- Film poster
- French: Berger
- Directed by: Sophie Deraspe
- Screenplay by: Sophie Deraspe Mathyas Lefebure
- Based on: D'où viens tu, berger? by Mathyas Lefebure
- Produced by: Luc Déry Kim McCraw Élaine Hébert Caroline Bonmarchand Xenia Sulyma Sébastien Perret
- Starring: Félix-Antoine Duval Solène Rigot
- Cinematography: Vincent Gonneville
- Edited by: Stéphane Lafleur
- Music by: Philippe Brault
- Production companies: Avenue B Productions micro_scope
- Distributed by: Maison 4:3
- Release date: September 7, 2024 (TIFF);
- Running time: 113 minutes
- Countries: Canada France
- Language: French

= Shepherds (film) =

2024 Canadian drama film

Shepherds (Bergers) is a 2024 Canadian-French drama film directed by Sophie Deraspe. An adaptation of Mathyas Lefebure's semi-autobiographical novel D'où viens tu, berger?, the film stars Félix-Antoine Duval as Mathyas, a burned-out advertising executive from Montreal who moves to Provence to become a shepherd.

The cast also includes Solène Rigot, Younes Boucif, Bruno Raffaelli, Véronique Ruggia, Michel Benizri, Guilaine Londez and David Ayala.

The film was screened for distributors at the 2024 Cannes Film Market, and premiered at the 2024 Toronto International Film Festival. It was commercially released in November 2024.

==Plot==
Mathyas, an advertising writer from Montréal, suddenly leaves Canada for Provence, France, after becoming unhappy with his former life.
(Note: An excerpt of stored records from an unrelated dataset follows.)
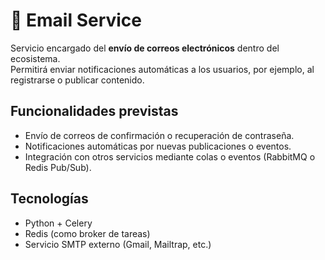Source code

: # 📧 Email Service

Servicio encargado del **envío de correos electrónicos** dentro del ecosistema.  
Permitirá enviar notificaciones automáticas a los usuarios, por ejemplo, al registrarse o publicar contenido.

## Funcionalidades previstas
- Envío de correos de confirmación o recuperación de contraseña.
- Notificaciones automáticas por nuevas publicaciones o eventos.
- Integración con otros servicios mediante colas o eventos (RabbitMQ o Redis Pub/Sub).

## Tecnologías
- Python + Celery
- Redis (como broker de tareas)
- Servicio SMTP externo (Gmail, Mailtrap, etc.)
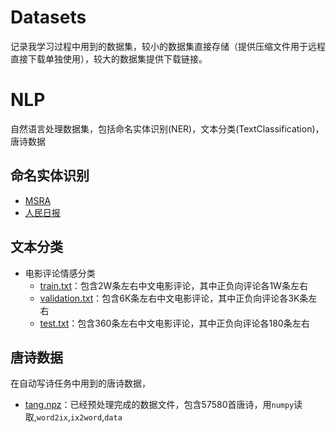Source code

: # Datasets
记录我学习过程中用到的数据集，较小的数据集直接存储（提供压缩文件用于远程直接下载单独使用），较大的数据集提供下载链接。

# NLP

自然语言处理数据集，包括命名实体识别(NER)，文本分类(TextClassification)，唐诗数据

## 命名实体识别

- [MSRA](https://gentlecp.github.io/Datasets/NLP/NER/MSRA.zip)
- [人民日报](https://gentlecp.github.io/Datasets/NLP/NER/RMRB.zip)

## 文本分类

- 电影评论情感分类
  - [train.txt](https://gentlecp.github.io/Datasets/NLP/TextClassification/FilmComment/train.txt)：包含2W条左右中文电影评论，其中正负向评论各1W条左右
  - [validation.txt](https://gentlecp.github.io/Datasets/NLP/TextClassification/FilmComment/validation.txt)：包含6K条左右中文电影评论，其中正负向评论各3K条左右
  - [test.txt](https://gentlecp.github.io/Datasets/NLP/TextClassification/FilmComment/test.txt)：包含360条左右中文电影评论，其中正负向评论各180条左右

## 唐诗数据

在自动写诗任务中用到的唐诗数据，

- [tang.npz](https://gentlecp.github.io/Datasets/NLP/Poetry/tang.npz)：已经预处理完成的数据文件，包含57580首唐诗，用`numpy`读取,`word2ix`,`ix2word`,`data`







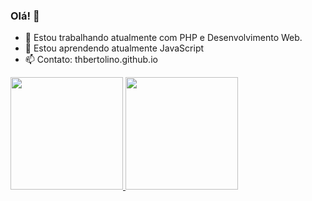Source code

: ### Olá! 👋

- 🔭 Estou trabalhando atualmente com PHP e Desenvolvimento Web.
- 🌱 Estou aprendendo atualmente JavaScript
- 📫 Contato: thbertolino.github.io

 <div>
  <a href="https://github.com/thbertolino">
  <img height="180em" src="https://github-readme-stats.vercel.app/api?username=thbertolino&show_icons=true&theme=dracula&include_all_commits=true&count_private=true"/>
  <img height="180em" src="https://github-readme-stats.vercel.app/api/top-langs/?username=thbertolino&layout=compact&langs_count=7&theme=dracula"/>
</div>
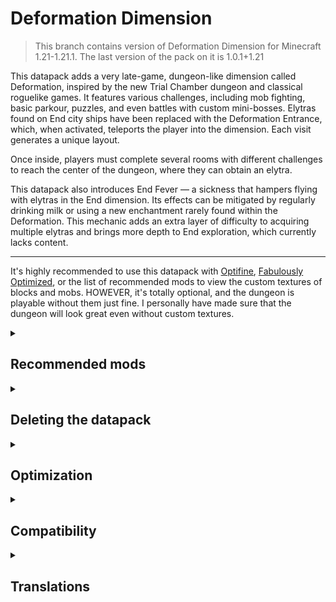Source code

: # Deformation Dimension

> This branch contains version of Deformation Dimension for Minecraft 1.21-1.21.1. The last version of the pack on it is 1.0.1+1.21

This datapack adds a very late-game, dungeon-like dimension called Deformation, inspired by the new Trial Chamber dungeon and classical roguelike games. It features various challenges, including mob fighting, basic parkour, puzzles, and even battles with custom mini-bosses. Elytras found on End city ships have been replaced with the Deformation Entrance, which, when activated, teleports the player into the dimension. Each visit generates a unique layout.

Once inside, players must complete several rooms with different challenges to reach the center of the dungeon, where they can obtain an elytra.

This datapack also introduces End Fever — a sickness that hampers flying with elytras in the End dimension. Its effects can be mitigated by regularly drinking milk or using a new enchantment rarely found within the Deformation. This mechanic adds an extra layer of difficulty to acquiring multiple elytras and brings more depth to End exploration, which currently lacks content.

___
It's highly recommended to use this datapack with [Optifine](https://www.optifine.net/downloads), [Fabulously Optimized](https://download.fo/), or the list of recommended mods to view the custom textures of blocks and mobs. 
HOWEVER, it's totally optional, and the dungeon is playable without them just fine. I personally have made sure that the dungeon will look great even without custom textures.

<details>
<summary><h2>Recommended mods</h2></summary>
As mentioned above, to see some custom textures, you will need OptiFine, Fabulously Optimized modpack, or mods that implement the OptiFine/MCpatcher resource pack format, such as:
<ul>
<li><a href="https://modrinth.com/mod/continuity">Continuity</a> — Allows to see unique textures of custom blocks in the dimension. Implements the CTM feature.</li>
<li><a href="https://modrinth.com/mod/entitytexturefeatures">ETF</a> — Allows to see unique textures of custom mobs. Implements the Random Entities feature.</li>
<li><a href="https://modrinth.com/mod/entity-model-features">EMF</a> — Allows to see unique models of custom mobs. Implements the CEM feature.</li>
<li><a href="https://modrinth.com/mod/moremcmeta">MoreMcmeta</a> or <a href="https://modrinth.com/mod/animatica">Animatica</a> — Allows to see animated textures of custom mobs. Two mods have identical functionality, but MoreMcmeta is significantly more optimized, multiplatform and gets updates faster. Implement the Custom Animations feature.</li>
<li><a href="https://modrinth.com/mod/dcwa">Disable Custom Worlds Advice</a> — Removes the annoying warning displayed each time you enter a world with this datapack.</li>
</ul>
</details>
<details>
<summary><h2>Deleting the datapack</h2></summary>
<p>Due to a <b>Minecraft Bug</b> <a href="https://bugs.mojang.com/browse/MC-255158">MC-255158</a>, deleting this datapack can sometimes temporarily make your world unloadable. If you encounter this problem, simply uninstall the DeformationDimension datapack (and optionally the resource pack) and then install the <a href="https://github.com/magmamir/Deformation-Dimension/raw/refs/heads/main/DeformationDimension-Blank.zip">DeformationDimension-Blank</a> datapack. This will maintain dimension registered without including any features or mechanics from the original datapack. Just keep the Blank datapack active, and you can continue enjoying your world without any features from the Deformation Dimension datapack.</p>
<p>This problem is unlikely to occur in any modded scenario, as most modern mod loaders fix this bug by themselves. However, if you somehow encounter this issue on Fabric, Quilt or NeoForge — uninstall the DeformationDimension mod and follow the steps in the paragraph above for all affected worlds.</p>
</details>
<details>
<summary><h2>Optimization</h2></summary>
<p>This datapack is highly optimized and have little or practically no impact on the TPS and mspt of the game. I tried to use minimal amount of <code>@e</code> selectors and NBT manipulations, used advancement triggers where possible, and applied other more complex methods to minimize its influence on game performance. Regarding numbers, in singleplayer on <b><i>Minecraft 1.21.1 | 8 GB RAM | 3.2 GHz CPU | Optifine</i></b>, as shown in the screenshots, the performance difference between a <i>Vanilla Player in Overworld</i> and a <i>Datapack Player in the Deformation</i> is within the margin of error.</p>
<table>
<tr>
<td>
<a href="https://cdn.modrinth.com/data/cached_images/2f0756419c744d1f9c96b0e4899006760c4b1c40.webp" target="_blank"><img src="https://cdn.modrinth.com/data/cached_images/2f0756419c744d1f9c96b0e4899006760c4b1c40.webp" alt="Performance with 1 player, without the datapack"></a>
</td>
<td>
<a href="https://cdn.modrinth.com/data/cached_images/7191108c17bd5509e142da762d6390d5ab346ef9.webp" target="_blank"><img src="https://cdn.modrinth.com/data/cached_images/7191108c17bd5509e142da762d6390d5ab346ef9.webp" alt="Performance with 1 player, with the datapack"></a>
</td>
</tr>
<tr>
<td style="text-align: center;">
<span>Performance with 1 player, without the datapack</span>
</td>
<td style="text-align: center;">
<span>Performance with 1 player, with the datapack</span>
</td>
</tr>
</table>
<p>In the multiplayer with 10 players on <b><i>Minecraft 1.21.1 | 8 GB RAM | 3.2 GHz CPU | Lithium Server</i></b>, the results are: <b>37.2 mspt</b> for <i>Vanilla Players in Overworld</i>, <b>38.7 mspt</b> for <i>Datapack Players in Overworld</i> and <b>19.8 mspt</b> for <i>Datapack Players in the Deformation</i>. Players in the Deformation dimension place less load on the server than players in Overworld, because Overworld has a higher world altitude and, in most cases, more simultaneous mobs.</p>
<table>
<tr>
<td>
<a href="https://cdn.modrinth.com/data/cached_images/a062a53732d10ec0c23d9712437d92b450e887e9.webp" target="_blank"><img src="https://cdn.modrinth.com/data/cached_images/a062a53732d10ec0c23d9712437d92b450e887e9.webp" alt="Performance with 10 players in Overworld, without the datapack"></a>
</td>
<td>
<a href="https://cdn.modrinth.com/data/cached_images/1feb3db3a8221904c50bde0fbedc0a6e8956427f.webp" target="_blank"><img src="https://cdn.modrinth.com/data/cached_images/1feb3db3a8221904c50bde0fbedc0a6e8956427f.webp" alt="Performance with 10 players in Overworld, with the datapack"></a>
</td>
<td>
<a href="https://cdn.modrinth.com/data/cached_images/2101eb2f289d26483d70eb79bf05849a8b22c1e6.webp" target="_blank"><img src="https://cdn.modrinth.com/data/cached_images/2101eb2f289d26483d70eb79bf05849a8b22c1e6.webp" alt="Performance with 10 players in the Deformation"></a>
</td>
</tr>
<tr>
<td style="text-align: center;">
<span>Performance with 10 players in Overworld, without the datapack</span>
</td>
<td style="text-align: center;">
<span>Performance with 10 players in Overworld, with the datapack</span>
</td>
<td style="text-align: center;">
<span>Performance with 10 players in the Deformation</span>
</td>
</tr>
</table>
<p>As you can see from the numbers, this datapack scales pretty well even in multiplayer, and does not create extra lag for the server by itself. The only exception for this is when a player enters the Deformation dimension. At this time new dungeon generates, which for a few seconds can create a slight lag. This is caused by Minecraft structure generation process and I don't think I can fix it.</p>
</details>
<details>
<summary><h2>Compatibility</h2></summary>
<p>This datapack follows <a href="https://mc-datapacks.github.io/en/">Official MC Datapacks</a> and <a href="https://docs.smithed.dev/conventions/">Smithed</a> conventions and uses <b>very</b> unintrusive methods to add modifications to the game. It should be compatible with most datapacks and mods, even those that modify the End dimension or End Cities. The only exception is mods and datapacks that directly modify the End City ship structure template. If that is your case, just make sure to place the DeformationDimension datapack <b>after</b> all other datapacks with <code>/datapack</code> command.</p>
<p>However, no system is perfect, so if you've struggled with hard incompatibility, feel free to report it on <a href="https://github.com/magmamir/Deformation-Dimension/issues">github issues</a>. I'll try to help you to the best of my ability.</p>
<p>It also 100% compatible with shaders.</p>
</details>
<details>
<summary><h2>Translations</h2></summary>
So far, this datapack has been translated into the following languages:
<ul>
<li>en_us — magmamir</li>
<li>ru_ru — magmamir</li>
<li>pl_pl — _Sasha_Lapa_</li>
<li>uk_ua — _Sasha_Lapa_</li>
<li>ko_kr — good7777865</li>
</ul>
If you'd like to help translate this datapack into your own language, feel free to create a pull request on <a href="https://github.com/magmamir/Deformation-Dimension">github</a>
</details>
He decides to become a shepherd despite having no experience and little money. Local farmers initially mock his romantic ideas about rural life, and his first trial ends when the farmer decides he is too inexperienced to train. Mathyas also discovers that he cannot legally work in France because he did not obtain a work permit before leaving Canada. He nevertheless finds work with Gérard Tellier, a struggling sheep farmer, and Ahmed, an experienced Moroccan shepherd who teaches him how to handle sheep, recognize illness, manage grazing, and control a flock. Mathyas soon discovers that shepherding involves exhausting work, injured and sick animals, drought, financial problems, and difficult working conditions rather than the simple life he imagined.
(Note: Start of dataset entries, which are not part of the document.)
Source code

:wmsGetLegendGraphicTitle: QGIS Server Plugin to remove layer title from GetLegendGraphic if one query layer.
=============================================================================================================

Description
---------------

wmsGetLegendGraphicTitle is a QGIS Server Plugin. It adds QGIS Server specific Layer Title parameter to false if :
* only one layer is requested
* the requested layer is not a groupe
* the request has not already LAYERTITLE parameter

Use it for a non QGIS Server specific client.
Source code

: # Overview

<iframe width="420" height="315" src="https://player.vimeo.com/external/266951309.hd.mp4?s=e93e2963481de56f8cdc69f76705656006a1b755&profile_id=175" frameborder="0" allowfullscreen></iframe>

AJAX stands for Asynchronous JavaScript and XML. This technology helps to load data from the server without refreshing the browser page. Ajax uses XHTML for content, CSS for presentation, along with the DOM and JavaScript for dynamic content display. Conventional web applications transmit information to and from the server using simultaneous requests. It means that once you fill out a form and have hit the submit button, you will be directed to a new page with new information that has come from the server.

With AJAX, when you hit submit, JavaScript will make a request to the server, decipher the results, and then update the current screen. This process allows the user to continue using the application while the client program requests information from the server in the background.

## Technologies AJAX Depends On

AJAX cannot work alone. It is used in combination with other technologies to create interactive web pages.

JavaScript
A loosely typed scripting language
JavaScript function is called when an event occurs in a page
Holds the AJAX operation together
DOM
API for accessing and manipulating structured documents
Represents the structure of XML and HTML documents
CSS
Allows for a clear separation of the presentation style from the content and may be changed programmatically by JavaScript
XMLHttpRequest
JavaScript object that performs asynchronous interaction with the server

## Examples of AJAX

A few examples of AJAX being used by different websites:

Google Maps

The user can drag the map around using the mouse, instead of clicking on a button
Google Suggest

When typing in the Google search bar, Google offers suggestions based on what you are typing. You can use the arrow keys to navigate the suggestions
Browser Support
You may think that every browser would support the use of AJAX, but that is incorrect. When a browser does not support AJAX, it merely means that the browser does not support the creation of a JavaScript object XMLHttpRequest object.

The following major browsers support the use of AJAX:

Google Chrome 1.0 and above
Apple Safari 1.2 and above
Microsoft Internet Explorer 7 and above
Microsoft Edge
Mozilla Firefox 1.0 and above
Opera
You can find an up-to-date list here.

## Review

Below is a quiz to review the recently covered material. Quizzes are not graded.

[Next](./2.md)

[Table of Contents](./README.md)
Mathyas begins corresponding with Élise, a civil servant he met while trying to obtain a work permit. Inspired by his letters, Élise quits her job and visits him, but finds that Mathyas has made his new life sound more romantic than it really is. After Gérard becomes increasingly unstable, Mathyas and Élise leave the farm together. They meet sheep farmer Cécile Espriroux, who hires them to take about 800 sheep to summer pasture in the Alps. With the sheepdog Hola, they learn to manage the flock during the long seasonal journey to the mountains. Once there, Mathyas and Élise become a couple and settle into the demanding routine of mountain shepherding. Their lives become centered on the sheep, the landscape, and each other, and Élise decides that she no longer wants to return to her former office life.
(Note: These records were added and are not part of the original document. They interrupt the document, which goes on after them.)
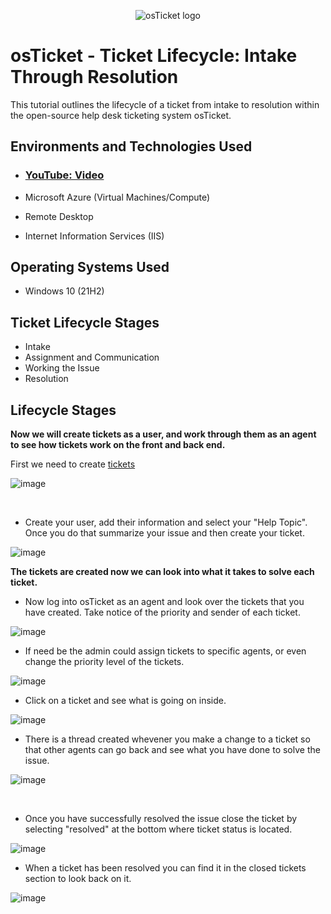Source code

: <p align="center">
<img src="https://i.imgur.com/Clzj7Xs.png" alt="osTicket logo"/>
</p>

<h1>osTicket - Ticket Lifecycle: Intake Through Resolution</h1>
This tutorial outlines the lifecycle of a ticket from intake to resolution within the open-source help desk ticketing system osTicket.<br />


<h2>Environments and Technologies Used</h2>

- ### [YouTube: Video](https://www.youtube.com)

- Microsoft Azure (Virtual Machines/Compute)
- Remote Desktop
- Internet Information Services (IIS)

<h2>Operating Systems Used </h2>

- Windows 10</b> (21H2)

<h2>Ticket Lifecycle Stages</h2>

- Intake
- Assignment and Communication
- Working the Issue
- Resolution

<h2>Lifecycle Stages</h2>

<p>

</p>
<p>

 <b> Now we will create tickets as a user, and work through them as an agent to see how tickets work on the front and back end.</b>

 <p>
   
   First we need to create [tickets](http://localhost/osTicket/)  </p>
 
 ![image](https://github.com/Janelle888/ticket-lifecycle/assets/142438143/f8b6a89e-f5eb-4547-8e75-903c5547d695)
  
</p>
<br />

- Create your user, add their information and select your "Help Topic". Once you do that summarize your issue and then create your ticket.
  
<p>

![image](https://github.com/Janelle888/ticket-lifecycle/assets/142438143/c266572d-7349-4756-8ecf-adb944a2e240)

</p>
<p>

 <b> The tickets are created now we can look into what it takes to solve each ticket. </b>
 
- Now log into osTicket as an agent and look over the tickets that you have created. Take notice of the priority and sender of each ticket.

![image](https://github.com/Janelle888/ticket-lifecycle/assets/142438143/de6ff719-af21-4db8-969d-ac413e4f3dcd)

 - If need be the admin could assign tickets to specific agents, or even change the priority level of the tickets.

![image](https://github.com/Janelle888/ticket-lifecycle/assets/142438143/2756960f-f639-4ea5-9485-8b258c6bed02)


 <p>
  
  - Click on a ticket and see what is going on inside.

![image](https://github.com/Janelle888/ticket-lifecycle/assets/142438143/0d843e95-5f83-4d7a-844b-bd970526b50d)

</p>
 
- There is a thread created whevener you make a change to a ticket so that other agents can go back and see what you have done to solve the issue.

![image](https://github.com/Janelle888/ticket-lifecycle/assets/142438143/5e08ea2d-e3c0-4d3e-ba14-4575bc949451)

 
</p>
<br />
 
- Once you have successfully resolved the issue close the ticket by selecting "resolved" at the bottom where ticket status is located. 

![image](https://github.com/Janelle888/ticket-lifecycle/assets/142438143/f95d99ee-e345-4487-b1b0-32561167f785)

<p>

 - When a ticket has been resolved you can find it in the closed tickets section to look back on it.

   <p>

![image](https://github.com/Janelle888/ticket-lifecycle/assets/142438143/a437b1e5-eba4-4e5d-b45d-29f7ff437c5c)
Later, Mathyas briefly leaves the mountain to join a farmers' protest. After he returns, he and Élise discover that wolves have attacked the flock, killing or badly injuring about thirty sheep and scattering others. They recover the surviving animals and report the losses, but Cécile blames them for failing to protect her flock and fires them, saying that a shepherd should never lose a sheep. Although another shepherd tells them that they cared well for the animals and gives them supplies for their journey, Mathyas and Élise do not return to their former lives. Together, Élise, Mathyas and Hola continue to herd sheep.

==Cast==
- Félix-Antoine Duval as Mathyas
- Solène Rigot

==Reception==
Pat Mullen of That Shelf wrote: "This sumptuous drama by Sophie Deraspe (Antigone) follows [the] pursuit of being a farmhand. Shepherds adapts Lefebure’s memoir D-où viens-tu, berger? and might thrill audiences with its notion of connecting with a traditional way of life while leaving them equally daunted by the realities of it. This is a touching, soul-stirring film that rejuvenates a viewer like a crisp flick of fresh air."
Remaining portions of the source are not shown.